Des limites à gommer, progressivement

Pour que la réalité virtuelle puisse occuper pleinement la place qu’elle mérite dans le secteur sportif, certains obstacles restent encore à franchir. À commencer par les limites techniques imposées par la technologie elle-même. Certaines problématiques relatives au domaine sportif ne peuvent aujourd’hui en effet pas être abordées du fait des contraintes imposées par le port du casque, qui ne permet pas de se déplacer à l’infini et d’avoir une vision exacte de la réalité. Quoi qu’il en soit, Franck Multon met en garde : « L’erreur classique en réalité virtuelle c’est de vouloir recopier la réalité, alors que la simulation n’est pas et ne sera jamais aussi développée ». Par contre la réalité virtuelle apporte de nouveaux paradigmes, pouvant ainsi tricher avec les lois de la physique, ou modifier les perceptions de l’utilisateur.

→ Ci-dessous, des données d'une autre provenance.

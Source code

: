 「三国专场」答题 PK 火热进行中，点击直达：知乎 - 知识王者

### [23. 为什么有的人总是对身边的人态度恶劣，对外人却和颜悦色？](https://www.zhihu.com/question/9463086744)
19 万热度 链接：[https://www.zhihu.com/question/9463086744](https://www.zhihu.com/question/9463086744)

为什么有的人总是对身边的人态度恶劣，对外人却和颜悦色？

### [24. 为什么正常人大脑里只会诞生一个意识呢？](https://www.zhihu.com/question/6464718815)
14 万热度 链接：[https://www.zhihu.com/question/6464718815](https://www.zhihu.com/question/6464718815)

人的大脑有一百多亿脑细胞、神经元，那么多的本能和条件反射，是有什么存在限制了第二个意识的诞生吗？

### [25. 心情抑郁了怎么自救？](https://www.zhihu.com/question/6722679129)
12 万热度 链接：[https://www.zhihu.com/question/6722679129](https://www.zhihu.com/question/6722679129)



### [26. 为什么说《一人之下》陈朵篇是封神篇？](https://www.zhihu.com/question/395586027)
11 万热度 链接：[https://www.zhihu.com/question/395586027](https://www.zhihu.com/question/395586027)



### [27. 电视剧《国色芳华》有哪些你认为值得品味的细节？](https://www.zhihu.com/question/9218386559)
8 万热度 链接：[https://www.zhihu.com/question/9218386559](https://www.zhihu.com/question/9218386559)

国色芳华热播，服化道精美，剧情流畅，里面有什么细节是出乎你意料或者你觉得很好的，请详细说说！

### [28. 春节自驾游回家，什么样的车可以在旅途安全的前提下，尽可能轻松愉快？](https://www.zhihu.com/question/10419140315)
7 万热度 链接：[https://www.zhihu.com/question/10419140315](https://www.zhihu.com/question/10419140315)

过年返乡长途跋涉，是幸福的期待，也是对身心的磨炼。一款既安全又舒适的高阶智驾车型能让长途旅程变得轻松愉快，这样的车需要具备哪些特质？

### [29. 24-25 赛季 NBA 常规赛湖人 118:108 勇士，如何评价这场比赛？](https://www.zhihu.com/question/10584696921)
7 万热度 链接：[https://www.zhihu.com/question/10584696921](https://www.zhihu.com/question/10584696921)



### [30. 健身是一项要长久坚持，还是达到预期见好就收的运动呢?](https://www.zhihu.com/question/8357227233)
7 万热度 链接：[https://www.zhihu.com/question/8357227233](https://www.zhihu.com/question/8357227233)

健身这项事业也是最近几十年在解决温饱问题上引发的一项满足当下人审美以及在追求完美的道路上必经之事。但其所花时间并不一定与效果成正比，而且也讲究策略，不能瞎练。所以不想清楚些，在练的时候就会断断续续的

Une autre problématique à laquelle est aujourd’hui confrontée la réalité virtuelle est la mise en condition du sportif avant un entrainement en réalité virtuelle. En d’autres mots : une expérience en réalité virtuelle avec un sujet qui n’a pas été préparé à s’immerger dans l’expérience échouera, même avec le meilleur système du monde. « Quand quelqu’un joue à un jeu vidéo de pilotage de voiture, on estime que l’expérience est réussie à partir du moment où celui-ci se penche dans les virages dans son canapé, parce qu’il anticipe les virages », indique Franck Multon.

Des méthodes et des protocoles existent aujourd’hui pour maximiser les chances d’immerger le sportif dans son expérience en réalité virtuelle, en l’incarnant par exemple dans un avatar, en lui apprenant à manipuler son environnement, ou en préparant le cerveau à ce même environnement. Les casques, eux, s’améliorent progressivement en s’allégeant et en promettant des latences réduites, pour faciliter cette expérience.

Des évolutions qui promettent de belles perspectives pour la réalité virtuelle dans le domaine, dans les prochaines années.